I think back to a few days ago, Kanye was being Kanye and tweeted something like—everybody in SF is listening to rap music. It’s a very true statement. It’s amazing to see this whole culture become so big in Silicon Valley now. The diversity numbers don’t reflect the culture that everybody wants to be a part of, everybody wants to portray. It’s like, “Why does everybody like it? We don’t get to work everywhere, feel accepted everywhere.” It’s weird but I definitely think it’s not by mistake that we’re so impactful. I think Silicon Valley has such a fun opportunity right now to do something.

I’m curious to know more about your experience—not just being black in tech, but being young talent as well

So my age has never been a serious issue fortunately. Although I have had some bumps in the road. When I left MailChimp I was told things like, “I want you to experience more.” At the time it came across differently. To me it sounded like, are you saying that because I’m 21 and I have to go to school tomorrow or are you just saying as critical feedback.

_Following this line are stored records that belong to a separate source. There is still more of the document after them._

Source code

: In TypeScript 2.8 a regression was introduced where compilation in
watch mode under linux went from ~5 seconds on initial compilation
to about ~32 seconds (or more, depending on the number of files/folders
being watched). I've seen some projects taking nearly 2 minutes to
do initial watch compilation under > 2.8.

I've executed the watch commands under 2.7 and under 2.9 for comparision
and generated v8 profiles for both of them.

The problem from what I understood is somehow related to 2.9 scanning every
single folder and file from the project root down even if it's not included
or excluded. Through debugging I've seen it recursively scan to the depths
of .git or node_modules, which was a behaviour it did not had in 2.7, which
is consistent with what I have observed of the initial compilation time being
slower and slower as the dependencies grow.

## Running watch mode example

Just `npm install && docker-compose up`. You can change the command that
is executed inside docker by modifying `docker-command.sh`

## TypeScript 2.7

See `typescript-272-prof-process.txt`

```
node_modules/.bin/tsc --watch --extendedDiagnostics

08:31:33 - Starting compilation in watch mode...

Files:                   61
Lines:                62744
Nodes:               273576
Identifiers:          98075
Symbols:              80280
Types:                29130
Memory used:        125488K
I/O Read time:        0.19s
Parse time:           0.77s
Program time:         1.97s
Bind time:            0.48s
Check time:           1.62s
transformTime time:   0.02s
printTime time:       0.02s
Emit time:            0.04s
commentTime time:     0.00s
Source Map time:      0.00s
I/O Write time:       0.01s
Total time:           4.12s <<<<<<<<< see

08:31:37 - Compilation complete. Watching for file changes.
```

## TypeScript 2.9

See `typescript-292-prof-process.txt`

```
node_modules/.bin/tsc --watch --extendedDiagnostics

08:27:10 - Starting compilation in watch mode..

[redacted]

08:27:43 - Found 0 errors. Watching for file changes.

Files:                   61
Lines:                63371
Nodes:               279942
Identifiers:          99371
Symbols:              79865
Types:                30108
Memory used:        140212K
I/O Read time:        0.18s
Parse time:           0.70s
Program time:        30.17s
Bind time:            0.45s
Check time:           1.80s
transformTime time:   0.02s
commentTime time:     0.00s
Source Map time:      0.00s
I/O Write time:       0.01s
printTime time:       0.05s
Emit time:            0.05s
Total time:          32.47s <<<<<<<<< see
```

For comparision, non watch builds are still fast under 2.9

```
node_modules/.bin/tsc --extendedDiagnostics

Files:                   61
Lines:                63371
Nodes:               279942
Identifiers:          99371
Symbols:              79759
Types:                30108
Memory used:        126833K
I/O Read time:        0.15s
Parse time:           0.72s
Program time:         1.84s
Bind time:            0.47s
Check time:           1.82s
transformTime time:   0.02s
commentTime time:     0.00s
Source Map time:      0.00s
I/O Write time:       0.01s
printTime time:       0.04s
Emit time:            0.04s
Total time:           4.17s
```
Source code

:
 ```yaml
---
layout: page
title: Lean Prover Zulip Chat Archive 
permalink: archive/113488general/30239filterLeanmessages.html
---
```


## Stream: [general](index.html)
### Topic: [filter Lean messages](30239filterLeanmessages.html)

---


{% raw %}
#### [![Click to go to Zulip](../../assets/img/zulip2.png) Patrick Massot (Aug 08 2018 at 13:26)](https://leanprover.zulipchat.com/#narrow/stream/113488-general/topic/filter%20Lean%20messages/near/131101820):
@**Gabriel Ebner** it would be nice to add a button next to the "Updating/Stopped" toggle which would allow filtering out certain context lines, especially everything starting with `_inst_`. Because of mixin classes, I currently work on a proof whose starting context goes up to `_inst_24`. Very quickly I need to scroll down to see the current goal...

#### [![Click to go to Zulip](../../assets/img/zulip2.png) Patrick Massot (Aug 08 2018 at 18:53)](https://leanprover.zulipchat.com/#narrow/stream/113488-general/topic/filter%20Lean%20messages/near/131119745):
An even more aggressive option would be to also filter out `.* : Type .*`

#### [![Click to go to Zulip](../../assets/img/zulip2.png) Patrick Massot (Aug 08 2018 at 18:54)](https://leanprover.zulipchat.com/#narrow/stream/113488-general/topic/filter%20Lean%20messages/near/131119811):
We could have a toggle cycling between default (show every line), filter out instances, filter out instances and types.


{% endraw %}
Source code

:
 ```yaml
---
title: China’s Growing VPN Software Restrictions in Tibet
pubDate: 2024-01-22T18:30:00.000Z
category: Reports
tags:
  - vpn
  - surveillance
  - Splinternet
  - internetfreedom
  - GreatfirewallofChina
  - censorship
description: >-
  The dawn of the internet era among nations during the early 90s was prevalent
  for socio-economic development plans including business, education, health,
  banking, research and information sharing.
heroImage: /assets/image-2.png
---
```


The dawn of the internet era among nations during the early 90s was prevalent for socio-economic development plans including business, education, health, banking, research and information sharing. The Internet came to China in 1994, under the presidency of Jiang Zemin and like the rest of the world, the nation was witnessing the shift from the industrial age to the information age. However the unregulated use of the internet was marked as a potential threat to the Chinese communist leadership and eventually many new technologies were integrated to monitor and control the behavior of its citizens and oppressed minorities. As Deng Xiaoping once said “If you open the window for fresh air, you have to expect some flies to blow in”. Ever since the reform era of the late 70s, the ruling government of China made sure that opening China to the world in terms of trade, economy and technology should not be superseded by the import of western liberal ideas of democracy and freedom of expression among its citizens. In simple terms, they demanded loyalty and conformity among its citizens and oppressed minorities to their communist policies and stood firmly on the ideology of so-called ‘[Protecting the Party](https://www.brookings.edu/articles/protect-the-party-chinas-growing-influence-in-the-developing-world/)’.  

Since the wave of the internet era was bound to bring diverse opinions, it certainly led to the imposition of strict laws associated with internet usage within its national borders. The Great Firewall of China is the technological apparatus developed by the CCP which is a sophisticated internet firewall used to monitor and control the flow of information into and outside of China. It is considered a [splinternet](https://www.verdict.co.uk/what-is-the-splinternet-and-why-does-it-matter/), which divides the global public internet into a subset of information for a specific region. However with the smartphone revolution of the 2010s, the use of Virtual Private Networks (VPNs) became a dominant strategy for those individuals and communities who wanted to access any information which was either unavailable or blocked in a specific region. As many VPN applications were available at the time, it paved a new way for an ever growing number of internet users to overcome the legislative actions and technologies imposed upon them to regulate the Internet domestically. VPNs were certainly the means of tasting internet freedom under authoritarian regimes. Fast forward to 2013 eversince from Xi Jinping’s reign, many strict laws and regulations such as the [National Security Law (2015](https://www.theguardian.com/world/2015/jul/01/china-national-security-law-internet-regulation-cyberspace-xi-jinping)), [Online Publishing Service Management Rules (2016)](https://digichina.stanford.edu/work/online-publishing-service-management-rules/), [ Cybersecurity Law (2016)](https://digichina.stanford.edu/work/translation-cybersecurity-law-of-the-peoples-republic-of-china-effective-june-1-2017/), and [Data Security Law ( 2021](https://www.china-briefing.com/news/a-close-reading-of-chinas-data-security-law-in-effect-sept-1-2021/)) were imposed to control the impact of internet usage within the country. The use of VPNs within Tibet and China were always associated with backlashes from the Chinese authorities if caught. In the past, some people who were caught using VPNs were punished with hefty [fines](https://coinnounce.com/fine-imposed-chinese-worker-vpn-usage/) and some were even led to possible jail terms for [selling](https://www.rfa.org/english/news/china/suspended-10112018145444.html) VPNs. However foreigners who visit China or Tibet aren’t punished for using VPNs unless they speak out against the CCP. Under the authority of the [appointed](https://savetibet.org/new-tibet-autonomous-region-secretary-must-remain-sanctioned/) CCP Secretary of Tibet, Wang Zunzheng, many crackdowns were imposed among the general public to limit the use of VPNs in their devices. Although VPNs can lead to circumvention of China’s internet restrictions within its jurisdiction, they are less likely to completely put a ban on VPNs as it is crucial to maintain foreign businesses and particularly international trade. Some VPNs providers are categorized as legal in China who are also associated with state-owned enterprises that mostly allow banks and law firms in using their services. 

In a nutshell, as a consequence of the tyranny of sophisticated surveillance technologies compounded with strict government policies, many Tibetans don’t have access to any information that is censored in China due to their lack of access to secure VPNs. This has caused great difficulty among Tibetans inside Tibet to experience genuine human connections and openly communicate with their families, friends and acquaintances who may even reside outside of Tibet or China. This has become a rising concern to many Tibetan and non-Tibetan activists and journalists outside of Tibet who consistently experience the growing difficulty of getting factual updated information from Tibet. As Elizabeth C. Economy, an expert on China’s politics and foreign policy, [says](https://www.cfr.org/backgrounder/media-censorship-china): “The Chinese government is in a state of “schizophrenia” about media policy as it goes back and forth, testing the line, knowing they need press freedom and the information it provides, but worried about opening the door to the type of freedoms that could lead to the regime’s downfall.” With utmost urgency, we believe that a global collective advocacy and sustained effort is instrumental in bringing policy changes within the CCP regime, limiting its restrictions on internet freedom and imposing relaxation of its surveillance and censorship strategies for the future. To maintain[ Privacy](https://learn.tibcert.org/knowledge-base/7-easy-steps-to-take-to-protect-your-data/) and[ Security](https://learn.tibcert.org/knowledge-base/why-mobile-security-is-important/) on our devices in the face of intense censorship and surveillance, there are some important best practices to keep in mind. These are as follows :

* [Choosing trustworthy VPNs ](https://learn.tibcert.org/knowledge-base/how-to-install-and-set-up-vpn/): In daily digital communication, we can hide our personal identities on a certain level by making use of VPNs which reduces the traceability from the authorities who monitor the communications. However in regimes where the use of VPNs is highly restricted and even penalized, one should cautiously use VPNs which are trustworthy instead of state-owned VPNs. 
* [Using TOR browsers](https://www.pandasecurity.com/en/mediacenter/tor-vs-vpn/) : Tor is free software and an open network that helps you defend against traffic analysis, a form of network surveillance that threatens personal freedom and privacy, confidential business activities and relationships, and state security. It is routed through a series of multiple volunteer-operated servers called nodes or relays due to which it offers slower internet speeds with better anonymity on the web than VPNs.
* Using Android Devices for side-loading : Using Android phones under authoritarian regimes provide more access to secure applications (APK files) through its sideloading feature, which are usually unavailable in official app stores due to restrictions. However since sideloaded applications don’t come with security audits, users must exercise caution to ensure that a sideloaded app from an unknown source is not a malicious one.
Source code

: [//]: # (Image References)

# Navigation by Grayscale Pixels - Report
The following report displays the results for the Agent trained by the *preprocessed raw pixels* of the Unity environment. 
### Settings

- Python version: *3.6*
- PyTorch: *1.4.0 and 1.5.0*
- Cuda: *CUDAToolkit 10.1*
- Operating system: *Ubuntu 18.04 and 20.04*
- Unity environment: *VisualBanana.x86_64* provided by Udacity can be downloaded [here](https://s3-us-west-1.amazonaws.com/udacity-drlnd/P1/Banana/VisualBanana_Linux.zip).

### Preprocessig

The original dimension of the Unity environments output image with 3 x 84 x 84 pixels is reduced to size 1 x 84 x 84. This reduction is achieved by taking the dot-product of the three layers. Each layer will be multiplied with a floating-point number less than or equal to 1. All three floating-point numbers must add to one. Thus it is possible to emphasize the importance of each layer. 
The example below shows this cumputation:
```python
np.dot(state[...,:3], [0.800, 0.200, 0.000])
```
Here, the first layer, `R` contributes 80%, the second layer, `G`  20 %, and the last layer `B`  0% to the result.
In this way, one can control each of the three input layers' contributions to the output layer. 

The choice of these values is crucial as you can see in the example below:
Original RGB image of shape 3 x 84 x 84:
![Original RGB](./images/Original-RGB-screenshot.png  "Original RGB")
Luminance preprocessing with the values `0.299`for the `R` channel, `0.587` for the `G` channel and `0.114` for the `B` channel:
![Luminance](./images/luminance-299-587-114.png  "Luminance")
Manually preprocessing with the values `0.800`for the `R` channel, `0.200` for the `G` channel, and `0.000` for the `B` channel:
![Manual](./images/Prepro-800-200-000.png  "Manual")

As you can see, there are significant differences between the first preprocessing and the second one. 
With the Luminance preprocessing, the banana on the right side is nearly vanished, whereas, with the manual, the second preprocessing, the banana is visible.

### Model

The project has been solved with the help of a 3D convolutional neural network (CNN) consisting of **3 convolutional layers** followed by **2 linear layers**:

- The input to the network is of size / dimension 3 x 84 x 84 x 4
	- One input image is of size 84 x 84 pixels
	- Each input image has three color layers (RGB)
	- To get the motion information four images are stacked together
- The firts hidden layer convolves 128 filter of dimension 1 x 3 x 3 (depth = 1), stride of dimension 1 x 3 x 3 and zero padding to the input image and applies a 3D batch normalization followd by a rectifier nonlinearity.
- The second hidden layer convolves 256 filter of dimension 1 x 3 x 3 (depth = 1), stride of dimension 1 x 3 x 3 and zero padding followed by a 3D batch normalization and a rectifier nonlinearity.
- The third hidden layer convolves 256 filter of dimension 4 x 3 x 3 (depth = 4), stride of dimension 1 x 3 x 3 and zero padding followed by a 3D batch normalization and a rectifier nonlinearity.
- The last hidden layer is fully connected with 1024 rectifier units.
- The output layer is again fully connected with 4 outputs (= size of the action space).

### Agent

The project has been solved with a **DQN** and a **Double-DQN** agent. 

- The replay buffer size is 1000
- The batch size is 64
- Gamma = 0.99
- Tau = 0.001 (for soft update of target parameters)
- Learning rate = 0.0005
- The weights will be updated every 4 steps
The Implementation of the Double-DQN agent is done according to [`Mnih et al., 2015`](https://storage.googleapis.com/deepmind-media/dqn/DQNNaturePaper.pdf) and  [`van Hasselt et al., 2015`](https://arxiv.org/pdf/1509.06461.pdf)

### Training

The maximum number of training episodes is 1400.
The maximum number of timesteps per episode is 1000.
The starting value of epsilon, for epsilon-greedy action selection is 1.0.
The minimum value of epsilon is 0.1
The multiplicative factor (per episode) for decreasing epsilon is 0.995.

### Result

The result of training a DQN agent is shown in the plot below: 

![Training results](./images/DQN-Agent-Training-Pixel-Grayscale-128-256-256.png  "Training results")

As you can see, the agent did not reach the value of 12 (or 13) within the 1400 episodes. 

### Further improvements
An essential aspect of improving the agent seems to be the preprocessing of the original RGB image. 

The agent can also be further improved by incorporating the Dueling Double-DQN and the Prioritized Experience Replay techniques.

The other thing is burning out. I personally feel being a designer in tech in my early 20’s kind of has a bittersweet effect on me. I have no idea what I want to do at 25. Even some days now I just want to walk around my apartment listening to Young Thug through my Sonos system. Nothing more. Most days I just want to work from home and watch Keeping Up With the Kardashians. Some days I just want to tweet. I want to make sure I enjoy my 20’s. That’s the point here. Do I want to make apps in five years?  Because I’ve been doing it for the past two years professionally? It’s only been a couple years of me actually shipping things. Do I want to do this later, when most people are finishing up grad school, really getting their career started. Do I want to retire at 26? Like a lot of people will be designing for the newest iPhone, whatever size it is. The newest tablet, etc. I don’t know if I’ll do that. And it’s very scary because for the few years I’ve based my life off of this. I love products, I want to make products. Now I don’t know what the future is. What the product is. I told myself I may not want to open sketch, I may get sick of it. I think there are much bigger problems we can solve for. I strongly believe women deserve a lot more. I want to build things for them and I currently am. Autonomous driving and automotive UI’s also interest me very much. Building around cancer is very close to me without question.

I’ll be honest—it isn’t all just about apps, valuations, and startups anymore. I lost my father in September to cancer and my family has taken a much bigger role in my day to day. So has staying in Atlanta. For years I didn’t see the reality that is now in front of me. You know, I’ve talked to all those companies that you get to visit all the time and go shoot at. Like I talk to them, and the question comes down to, “Justin do you want to come to SF, New York, London, Seattle?” It’s like, I would love to, but I can’t do it. It’s not the right situation for me. You know, my family circumstances have changed, and I’m in Atlanta. Two years ago I would have been like, “Yeah, of course I’ll move to SF.” San Francisco was a dream of mine since 2011. Nah, it doesn’t work for me anymore. It’s very tough.

What advice would you have to guys with similar backgrounds to you, like maybe young people of color, who are really interested in tech but just feel like it’s impossible to get into it?

Tech is one of those things where if you really believe you can—engineers and people in tech will tell you all the time, everything is possible. If I believe I can design something, I know it can be built. I think staying passionate and staying curious is very important. Try things, meet people, and just really care about what you’re doing. That’s really what helped me. I think there’s a light at the end of the tunnel, you just have to want it bad enough and you have to really believe that people of color do have a place. I mean, you can do it. Tristan Walker can’t carry the torch forever. There are far too many more problems out there. Although he has helped lay an amazing foundation. We need so many more who are passionate and willing to build things for the future.